München - Zwei Überfälle auf dieselbe Filiale der VR-Bank innerhalb von sechs Wochen – diese Miniserie vom September und Oktober dieses Jahres beschäftigt derzeit die Münchner Polizei. Jetzt gibt es erste Erkenntnisse.

 Nun steht fest: Schon zwei Tage vor dem ersten Überfall in Waldtrudering waren die beiden Täter in Murnau nach demselben ­Schema vorgegangen. Auch dort war es eine VR-Bank – und auch dort überraschten die Räuber morgens ankommende Mitarbeiter. Stefan Sonntag, Sprecher des Polizeipräsidiums Oberbayern, sagte zum Mur­nauer ­Tagblatt: „Inzwischen sind wir uns sicher. Die Beschreibung der Männer und der Tatablauf sind der gleiche.“

Der Überfall in Murnau geschah am 13. September. Dabei überwältigten zwei Räuber um sieben Uhr die Putzfrau und ihre Tochter, sperrten die Frauen in den Keller und entkamen – ohne Beute. Der Münchner Überfall vom 15. September schlägt aus der Reihe, weil nur einer der Täter mit vorgehaltener Waffe in die Bank stürmte und mit mehreren tausend Euro unerkannt floh. Dabei wurde er von der Überwachungskamera gefilmt.
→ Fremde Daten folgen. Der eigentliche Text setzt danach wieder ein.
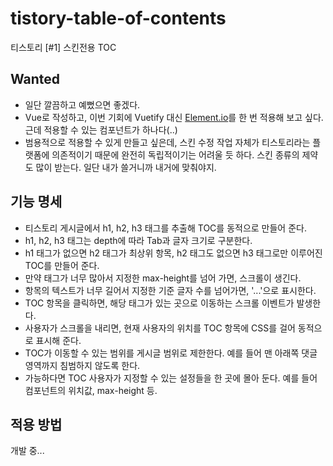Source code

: # tistory-table-of-contents
티스토리 [#1] 스킨전용 TOC

## Wanted

- 일단 깔끔하고 예뻤으면 좋겠다.
- Vue로 작성하고, 이번 기회에 Vuetify 대신 [Element.io](https://element.eleme.io/#/en-US)를 한 번 적용해 보고 싶다. 근데 적용할 수 있는 컴포넌트가 하나다(..)
- 범용적으로 적용할 수 있게 만들고 싶은데, 스킨 수정 작업 자체가 티스토리라는 플랫폼에 의존적이기 때문에 완전히 독립적이기는 어려울 듯 하다. 스킨 종류의 제약도 많이 받는다. 일단 내가 쓸거니까 내거에 맞춰야지.

## 기능 명세

- 티스토리 게시글에서 h1, h2, h3 태그를 추출해 TOC를 동적으로 만들어 준다.
- h1, h2, h3 태그는 depth에 따라 Tab과 글자 크기로 구분한다.
- h1 태그가 없으면 h2 태그가 최상위 항목, h2 태그도 없으면 h3 태그로만 이루어진 TOC를 만들어 준다.
- 만약 태그가 너무 많아서 지정한 max-height를 넘어 가면, 스크롤이 생긴다.
- 항목의 텍스트가 너무 길어서 지정한 기준 글자 수를 넘어가면, '...'으로 표시한다.
- TOC 항목을 클릭하면, 해당 태그가 있는 곳으로 이동하는 스크롤 이벤트가 발생한다.
- 사용자가 스크롤을 내리면, 현재 사용자의 위치를 TOC 항목에 CSS를 걸어 동적으로 표시해 준다.
- TOC가 이동할 수 있는 범위를 게시글 범위로 제한한다. 예를 들어 맨 아래쪽 댓글 영역까지 침범하지 않도록 한다.
- 가능하다면 TOC 사용자가 지정할 수 있는 설정들을 한 곳에 몰아 둔다. 예를 들어 컴포넌트의 위치값, max-height 등.

## 적용 방법

개발 중...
Am 24. Oktober gingen wieder beide Täter gemeinsam nach dem Murnauer Muster vor: Sie drangen nachts vermutlich über ein Fenster in die Bank ein, bedrohten um acht Uhr drei eintreffende Mitarbeiter und erbeuteten eine größere Menge Bargeld. Abgesehen von dem Foto der Überwachungskamera und übereinstimmenden Täterbeschreibungen, hat die Polizei noch keine heiße Spur, die zu den Tätern führen könnte. Die zuständigen Kommissariate in München und Garmisch-Partenkirchen gleichen nun ihre Ergebnisse ab. Demnächst müsste auch das Ergebnis einer DNA-Analyse eintreffen.

JPA./IW.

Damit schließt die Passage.